Der gutgläubige Berufsschullehrer Siegfried Rhäs fühlte sich betrogen. Mehr noch, er fühlte sich verkannt, hatte das alles, oder so etwas ähnliches, im tiefsten Inneren schon immer geahnt und nur nicht wahrhaben wollen, und kostete jetzt, da selbst er dies alles nicht mehr länger vor sich verleugnen konnte, sein vermeintliches Recht der Ehrenrettung bis zur Neige aus. Und so sah auch Siegfried Rhäs mit einem Mal nicht mehr die Angst und die Scham im Gesicht seiner Frau, sondern nur den schwarzen Balken, der das Ungeheuerliche zwischen Leibchenende und Wadenanfang verbarg, das ihn nun zum Gehörnten und Vorgeführten machte, und zwar nicht nur vor der recht eingeschränkten Leserschaft der Bonbonniere, sondern gleich vor der ganzen Welt.

Er mußte Konsequenzen ziehen, und er zog sie ohne ein weiteres Wort. Er packte das zusammen, was er für seinen Privatbesitz hielt und quartierte sich in einer Pension ein. Alles andere erfolgte schriftlich.

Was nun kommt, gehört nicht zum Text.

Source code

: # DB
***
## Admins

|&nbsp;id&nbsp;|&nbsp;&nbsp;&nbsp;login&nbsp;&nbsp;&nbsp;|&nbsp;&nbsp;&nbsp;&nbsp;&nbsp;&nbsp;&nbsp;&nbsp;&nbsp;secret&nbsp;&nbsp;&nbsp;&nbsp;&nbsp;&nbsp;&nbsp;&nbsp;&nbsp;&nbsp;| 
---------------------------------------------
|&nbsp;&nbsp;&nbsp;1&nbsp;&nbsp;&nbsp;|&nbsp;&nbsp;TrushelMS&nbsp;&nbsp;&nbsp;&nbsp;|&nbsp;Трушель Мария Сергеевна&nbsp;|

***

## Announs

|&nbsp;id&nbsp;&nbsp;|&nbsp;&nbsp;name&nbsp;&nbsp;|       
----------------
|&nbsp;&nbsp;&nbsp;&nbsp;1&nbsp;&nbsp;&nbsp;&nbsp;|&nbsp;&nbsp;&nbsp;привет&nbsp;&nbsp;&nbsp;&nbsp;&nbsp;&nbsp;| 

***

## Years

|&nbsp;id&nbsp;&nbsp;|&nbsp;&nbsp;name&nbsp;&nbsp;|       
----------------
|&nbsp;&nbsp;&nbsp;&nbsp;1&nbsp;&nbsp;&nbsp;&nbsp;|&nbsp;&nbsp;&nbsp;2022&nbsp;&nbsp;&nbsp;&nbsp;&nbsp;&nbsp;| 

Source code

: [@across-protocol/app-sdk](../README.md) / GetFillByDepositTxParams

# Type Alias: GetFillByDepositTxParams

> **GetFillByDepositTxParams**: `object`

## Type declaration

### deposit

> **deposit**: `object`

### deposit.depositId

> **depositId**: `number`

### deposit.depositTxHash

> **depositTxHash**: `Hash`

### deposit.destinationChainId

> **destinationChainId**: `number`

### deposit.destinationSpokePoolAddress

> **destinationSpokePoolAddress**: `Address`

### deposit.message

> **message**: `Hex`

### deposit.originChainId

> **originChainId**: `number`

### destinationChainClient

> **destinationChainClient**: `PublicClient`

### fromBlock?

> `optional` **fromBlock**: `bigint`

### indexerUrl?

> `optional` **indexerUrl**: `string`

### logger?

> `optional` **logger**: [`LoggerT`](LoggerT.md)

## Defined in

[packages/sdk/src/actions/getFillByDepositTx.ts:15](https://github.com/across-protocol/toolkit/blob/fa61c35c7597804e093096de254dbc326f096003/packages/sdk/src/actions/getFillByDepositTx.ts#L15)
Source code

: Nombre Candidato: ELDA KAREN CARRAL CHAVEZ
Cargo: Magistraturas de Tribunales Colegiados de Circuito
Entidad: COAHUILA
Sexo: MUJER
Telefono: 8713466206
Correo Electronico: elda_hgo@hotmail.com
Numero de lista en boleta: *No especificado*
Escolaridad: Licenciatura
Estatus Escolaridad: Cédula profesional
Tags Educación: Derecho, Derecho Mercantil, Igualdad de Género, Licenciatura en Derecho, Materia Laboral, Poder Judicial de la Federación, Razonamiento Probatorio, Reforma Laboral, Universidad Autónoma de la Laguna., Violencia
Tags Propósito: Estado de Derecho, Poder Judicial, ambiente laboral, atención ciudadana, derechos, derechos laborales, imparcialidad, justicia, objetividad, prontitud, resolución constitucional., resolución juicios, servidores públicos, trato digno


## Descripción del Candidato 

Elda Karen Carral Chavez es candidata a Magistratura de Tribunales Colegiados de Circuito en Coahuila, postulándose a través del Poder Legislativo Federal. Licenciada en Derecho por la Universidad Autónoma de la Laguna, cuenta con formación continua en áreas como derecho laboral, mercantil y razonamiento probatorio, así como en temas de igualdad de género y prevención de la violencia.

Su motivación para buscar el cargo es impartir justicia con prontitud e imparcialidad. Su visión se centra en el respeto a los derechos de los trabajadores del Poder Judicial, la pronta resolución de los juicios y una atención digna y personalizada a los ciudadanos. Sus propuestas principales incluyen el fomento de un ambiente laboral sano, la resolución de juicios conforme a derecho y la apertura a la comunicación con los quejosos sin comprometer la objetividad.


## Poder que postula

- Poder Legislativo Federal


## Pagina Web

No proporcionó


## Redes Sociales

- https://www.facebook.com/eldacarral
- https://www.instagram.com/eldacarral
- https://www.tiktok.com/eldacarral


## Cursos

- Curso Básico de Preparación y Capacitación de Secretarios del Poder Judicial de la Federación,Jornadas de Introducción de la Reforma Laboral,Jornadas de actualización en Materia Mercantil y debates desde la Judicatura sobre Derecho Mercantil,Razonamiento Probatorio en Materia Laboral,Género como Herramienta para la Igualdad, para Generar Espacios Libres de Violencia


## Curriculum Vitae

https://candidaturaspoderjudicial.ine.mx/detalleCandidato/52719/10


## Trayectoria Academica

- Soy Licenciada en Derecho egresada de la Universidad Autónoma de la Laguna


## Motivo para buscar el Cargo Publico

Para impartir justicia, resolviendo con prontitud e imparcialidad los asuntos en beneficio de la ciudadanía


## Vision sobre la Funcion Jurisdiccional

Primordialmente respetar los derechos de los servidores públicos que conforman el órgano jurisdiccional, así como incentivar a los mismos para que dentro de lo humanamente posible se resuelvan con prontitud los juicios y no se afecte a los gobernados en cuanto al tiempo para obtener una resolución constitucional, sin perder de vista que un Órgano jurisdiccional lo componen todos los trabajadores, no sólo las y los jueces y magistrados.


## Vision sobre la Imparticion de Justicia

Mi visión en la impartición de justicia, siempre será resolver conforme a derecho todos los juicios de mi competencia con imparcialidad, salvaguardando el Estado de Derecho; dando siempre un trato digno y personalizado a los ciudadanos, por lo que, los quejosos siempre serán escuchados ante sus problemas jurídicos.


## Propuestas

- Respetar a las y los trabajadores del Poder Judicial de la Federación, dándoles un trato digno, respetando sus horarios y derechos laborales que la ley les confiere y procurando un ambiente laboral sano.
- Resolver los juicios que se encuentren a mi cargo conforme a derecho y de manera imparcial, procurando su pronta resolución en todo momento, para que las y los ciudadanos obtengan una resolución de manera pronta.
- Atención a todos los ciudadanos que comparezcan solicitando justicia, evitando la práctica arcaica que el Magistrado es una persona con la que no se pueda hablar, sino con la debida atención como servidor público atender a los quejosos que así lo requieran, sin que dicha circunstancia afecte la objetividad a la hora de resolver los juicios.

Neben den Briefen des Anwalts, der noch zwischen Annulierung der Ehe und Scheidung schwankte, schickte Siegfried Rhäs ein hölzernes Bekenntnis, in welchem er versicherte, sich seiner Verantwortung trotz der über ihn gekommenen Schmach auch weiterhin bewußt zu sein und sich seinen Pflichten gemäß um seinen Sohn und dessen Erziehung kümmern zu wollen.

Klara Rhäs durfte die Wohnung behalten, in deren Küche sie nun mit ihrem zweijährigen Sohn saß und sich die Augen rot heulte.